After four years in development, the proposed new big-screen version of Dune isn’t going to happen.
According to Deadline, the rights to the Frank Herbert saga will expire without a new film going into production. Paramount Pictures has decided to cut its losses and give up on a new big-screen version of the award-winning novel.
Richard P. Rubinstein, who owns the film rights to Dune, said, “Paramount’s option has expired and we couldn’t reach an agreement. I’m going to look at my options, and whether I wind up taking the script we developed in turnaround, or start over, I’m not sure yet.”
The reason why Paramount didn’t want to pick up the option and keep working at it? Money, says Rubinstein, who added, “Sure, it’s frustrating, how long this has taken, but most of what I’ve done that worked out well over the years, like the miniseries The Stand, took a long time.”

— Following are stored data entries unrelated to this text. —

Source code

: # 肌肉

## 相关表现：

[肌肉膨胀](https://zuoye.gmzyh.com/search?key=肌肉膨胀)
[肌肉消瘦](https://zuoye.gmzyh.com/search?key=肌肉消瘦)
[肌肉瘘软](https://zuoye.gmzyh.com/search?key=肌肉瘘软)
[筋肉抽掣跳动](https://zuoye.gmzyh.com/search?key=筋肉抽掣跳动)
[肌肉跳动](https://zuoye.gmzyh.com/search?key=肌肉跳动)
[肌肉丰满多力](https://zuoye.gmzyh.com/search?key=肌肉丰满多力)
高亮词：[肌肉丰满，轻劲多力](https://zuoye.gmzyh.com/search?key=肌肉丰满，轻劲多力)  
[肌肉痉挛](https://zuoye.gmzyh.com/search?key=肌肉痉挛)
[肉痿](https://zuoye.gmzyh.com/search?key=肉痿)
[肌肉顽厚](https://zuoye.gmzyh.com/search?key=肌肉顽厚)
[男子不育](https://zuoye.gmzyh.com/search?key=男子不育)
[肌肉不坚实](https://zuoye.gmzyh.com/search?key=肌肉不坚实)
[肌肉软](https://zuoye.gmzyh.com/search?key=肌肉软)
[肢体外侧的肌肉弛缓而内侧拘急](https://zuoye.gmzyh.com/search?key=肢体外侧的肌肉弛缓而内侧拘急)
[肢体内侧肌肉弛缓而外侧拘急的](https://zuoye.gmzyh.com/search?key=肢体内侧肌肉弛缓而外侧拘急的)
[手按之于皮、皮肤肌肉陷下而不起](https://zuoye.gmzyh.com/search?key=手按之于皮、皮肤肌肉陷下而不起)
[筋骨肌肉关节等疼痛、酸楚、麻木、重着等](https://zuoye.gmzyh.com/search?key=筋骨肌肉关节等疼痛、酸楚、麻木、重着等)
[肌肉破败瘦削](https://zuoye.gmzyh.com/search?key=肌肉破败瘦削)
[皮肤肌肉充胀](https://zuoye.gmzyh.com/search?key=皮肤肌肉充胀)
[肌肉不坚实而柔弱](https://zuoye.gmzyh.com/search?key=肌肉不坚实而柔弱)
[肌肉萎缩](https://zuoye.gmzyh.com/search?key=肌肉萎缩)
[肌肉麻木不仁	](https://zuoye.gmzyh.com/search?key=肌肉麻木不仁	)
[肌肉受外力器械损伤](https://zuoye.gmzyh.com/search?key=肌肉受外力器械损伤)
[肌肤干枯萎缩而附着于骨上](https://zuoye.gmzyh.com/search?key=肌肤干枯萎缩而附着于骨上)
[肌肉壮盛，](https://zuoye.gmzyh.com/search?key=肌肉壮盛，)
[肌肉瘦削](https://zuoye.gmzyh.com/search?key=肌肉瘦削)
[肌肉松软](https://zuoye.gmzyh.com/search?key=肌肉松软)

Meanwhile, according to Vulture, Dune isn’t the only big-budget sci-fi movie that is running into trouble at Paramount. The studio may also scrap another long-in-development project, an adaptation of Max Brooks’ excellent zombie apocalypse novel World War Z, if it can’t find an investing partner to pony up some of the $125 million price tag. That’s after star/producer Brad Pitt and director Marc Forster have already agreed to make it a PG-13 picture. This all comes on the heels of a different studio, Universal, dropping Guillermo del Toro’s At the Mountains of Madness because he wouldn’t budge from an R rating for that $150 million epic.
Sihnon says
Lame.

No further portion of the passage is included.